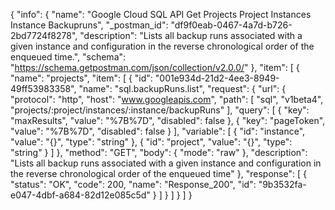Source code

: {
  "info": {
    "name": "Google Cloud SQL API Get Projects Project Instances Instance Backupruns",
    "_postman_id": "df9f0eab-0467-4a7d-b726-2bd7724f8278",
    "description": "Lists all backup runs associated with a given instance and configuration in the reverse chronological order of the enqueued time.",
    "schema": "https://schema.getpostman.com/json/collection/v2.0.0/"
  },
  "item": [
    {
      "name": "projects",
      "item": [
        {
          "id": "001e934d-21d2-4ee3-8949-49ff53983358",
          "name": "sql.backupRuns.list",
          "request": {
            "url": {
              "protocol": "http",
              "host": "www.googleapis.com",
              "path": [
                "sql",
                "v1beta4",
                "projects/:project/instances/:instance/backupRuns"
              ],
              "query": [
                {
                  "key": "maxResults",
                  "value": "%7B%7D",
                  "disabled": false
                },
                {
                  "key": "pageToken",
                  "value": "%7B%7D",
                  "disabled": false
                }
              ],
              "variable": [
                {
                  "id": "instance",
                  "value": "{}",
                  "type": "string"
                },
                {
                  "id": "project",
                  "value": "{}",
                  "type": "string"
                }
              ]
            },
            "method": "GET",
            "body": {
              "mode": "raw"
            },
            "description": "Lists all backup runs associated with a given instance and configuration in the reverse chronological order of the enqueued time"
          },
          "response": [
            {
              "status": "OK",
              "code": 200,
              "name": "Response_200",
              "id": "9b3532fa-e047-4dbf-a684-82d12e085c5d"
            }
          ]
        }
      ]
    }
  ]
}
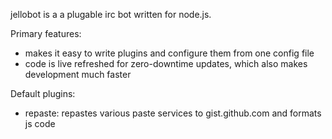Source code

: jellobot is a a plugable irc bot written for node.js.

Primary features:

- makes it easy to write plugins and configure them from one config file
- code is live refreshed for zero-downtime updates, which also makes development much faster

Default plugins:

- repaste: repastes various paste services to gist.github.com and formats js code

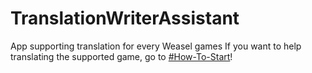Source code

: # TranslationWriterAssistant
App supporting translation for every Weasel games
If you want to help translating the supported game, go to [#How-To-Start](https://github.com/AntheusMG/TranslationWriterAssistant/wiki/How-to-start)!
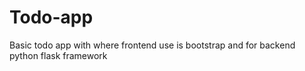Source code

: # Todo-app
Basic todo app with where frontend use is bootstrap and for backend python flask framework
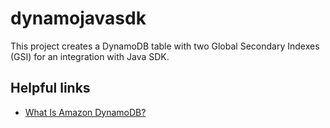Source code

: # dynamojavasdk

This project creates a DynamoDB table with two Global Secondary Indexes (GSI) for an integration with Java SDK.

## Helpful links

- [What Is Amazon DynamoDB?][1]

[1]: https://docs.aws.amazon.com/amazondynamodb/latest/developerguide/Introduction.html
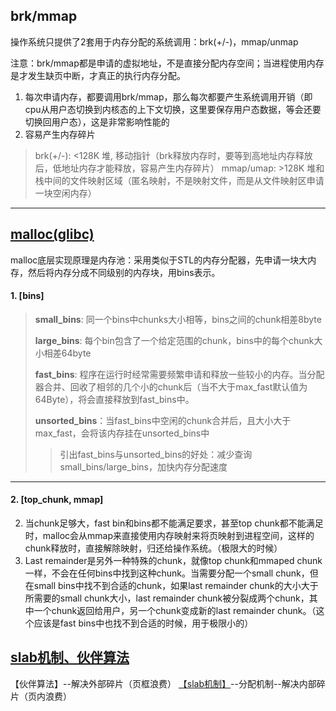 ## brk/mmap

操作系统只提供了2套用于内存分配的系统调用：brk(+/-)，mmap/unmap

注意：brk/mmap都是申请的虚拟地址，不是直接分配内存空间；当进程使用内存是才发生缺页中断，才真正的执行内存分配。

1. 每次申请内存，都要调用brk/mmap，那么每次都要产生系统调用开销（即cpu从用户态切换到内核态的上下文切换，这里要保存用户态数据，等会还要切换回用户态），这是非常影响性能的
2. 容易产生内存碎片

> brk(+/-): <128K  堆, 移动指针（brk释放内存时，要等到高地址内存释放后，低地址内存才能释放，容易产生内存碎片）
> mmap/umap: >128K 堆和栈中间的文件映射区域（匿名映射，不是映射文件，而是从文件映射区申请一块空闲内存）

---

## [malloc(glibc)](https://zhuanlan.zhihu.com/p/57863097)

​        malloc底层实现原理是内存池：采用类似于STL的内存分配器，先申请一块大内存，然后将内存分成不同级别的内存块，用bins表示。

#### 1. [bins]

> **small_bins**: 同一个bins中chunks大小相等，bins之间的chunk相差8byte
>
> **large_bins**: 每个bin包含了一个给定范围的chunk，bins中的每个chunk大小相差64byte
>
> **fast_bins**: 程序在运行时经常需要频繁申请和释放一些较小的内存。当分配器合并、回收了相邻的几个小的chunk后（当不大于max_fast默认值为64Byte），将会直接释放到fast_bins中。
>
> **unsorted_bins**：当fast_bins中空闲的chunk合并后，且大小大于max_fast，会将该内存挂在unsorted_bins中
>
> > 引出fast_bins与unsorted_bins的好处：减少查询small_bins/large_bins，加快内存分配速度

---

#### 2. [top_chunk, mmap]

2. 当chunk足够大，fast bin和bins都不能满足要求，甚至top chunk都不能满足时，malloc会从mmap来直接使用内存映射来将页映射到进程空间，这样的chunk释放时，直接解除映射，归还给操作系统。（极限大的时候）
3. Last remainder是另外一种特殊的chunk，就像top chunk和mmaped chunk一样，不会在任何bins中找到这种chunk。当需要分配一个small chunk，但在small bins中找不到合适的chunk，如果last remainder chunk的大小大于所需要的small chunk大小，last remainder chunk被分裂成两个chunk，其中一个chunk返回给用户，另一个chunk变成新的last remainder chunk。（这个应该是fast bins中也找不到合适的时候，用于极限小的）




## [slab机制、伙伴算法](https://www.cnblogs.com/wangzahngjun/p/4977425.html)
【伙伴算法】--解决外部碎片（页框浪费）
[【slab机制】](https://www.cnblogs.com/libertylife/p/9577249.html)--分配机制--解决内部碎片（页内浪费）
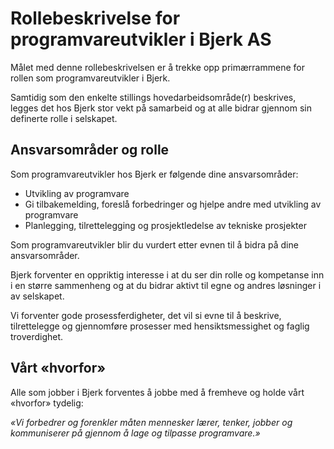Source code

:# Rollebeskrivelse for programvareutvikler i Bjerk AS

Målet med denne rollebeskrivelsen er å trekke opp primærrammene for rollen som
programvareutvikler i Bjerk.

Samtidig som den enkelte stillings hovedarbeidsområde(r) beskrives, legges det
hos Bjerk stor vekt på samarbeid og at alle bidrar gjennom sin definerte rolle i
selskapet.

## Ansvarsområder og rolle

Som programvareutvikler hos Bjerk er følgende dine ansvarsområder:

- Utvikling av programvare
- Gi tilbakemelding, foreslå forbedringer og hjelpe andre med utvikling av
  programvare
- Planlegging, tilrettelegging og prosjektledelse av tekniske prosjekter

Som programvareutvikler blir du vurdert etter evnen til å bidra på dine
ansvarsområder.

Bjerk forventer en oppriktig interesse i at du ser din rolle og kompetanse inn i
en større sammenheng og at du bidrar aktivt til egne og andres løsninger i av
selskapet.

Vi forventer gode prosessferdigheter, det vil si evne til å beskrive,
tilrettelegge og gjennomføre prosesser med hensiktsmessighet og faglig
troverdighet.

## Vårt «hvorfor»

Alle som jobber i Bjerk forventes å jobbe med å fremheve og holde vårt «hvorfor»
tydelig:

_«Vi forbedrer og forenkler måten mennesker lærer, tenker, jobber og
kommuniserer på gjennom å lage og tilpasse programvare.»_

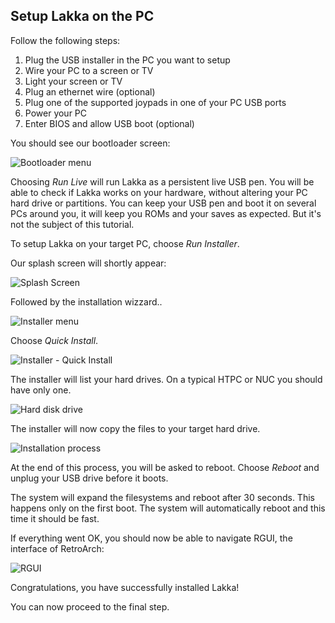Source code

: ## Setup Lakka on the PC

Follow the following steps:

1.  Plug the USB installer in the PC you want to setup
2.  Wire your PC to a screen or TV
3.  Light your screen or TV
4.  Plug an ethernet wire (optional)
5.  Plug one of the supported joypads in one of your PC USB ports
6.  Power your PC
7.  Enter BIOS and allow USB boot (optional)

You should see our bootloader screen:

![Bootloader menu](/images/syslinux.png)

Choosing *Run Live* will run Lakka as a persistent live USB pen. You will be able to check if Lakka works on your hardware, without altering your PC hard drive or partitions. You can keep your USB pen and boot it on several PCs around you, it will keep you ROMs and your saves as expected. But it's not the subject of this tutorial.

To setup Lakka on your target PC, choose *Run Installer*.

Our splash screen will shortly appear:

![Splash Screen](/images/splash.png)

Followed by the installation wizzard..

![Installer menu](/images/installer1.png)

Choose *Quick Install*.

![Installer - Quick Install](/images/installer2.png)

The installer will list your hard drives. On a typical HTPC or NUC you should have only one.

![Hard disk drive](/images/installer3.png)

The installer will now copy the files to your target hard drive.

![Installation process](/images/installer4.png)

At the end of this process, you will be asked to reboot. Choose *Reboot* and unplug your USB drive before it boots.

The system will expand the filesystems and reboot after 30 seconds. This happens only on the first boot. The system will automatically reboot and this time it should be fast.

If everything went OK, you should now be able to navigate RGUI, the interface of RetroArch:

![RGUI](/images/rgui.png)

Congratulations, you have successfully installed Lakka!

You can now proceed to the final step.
━━━━━━━━━━━━━━━━━━━━━━━━━━━━━━
:: WHAT IS NEEDED ::
Isolate each line of the listing above that includes "target". Copy it.

:: RESPONSE ::
To setup Lakka on your target PC, choose *Run Installer*.
The installer will now copy the files to your target hard drive.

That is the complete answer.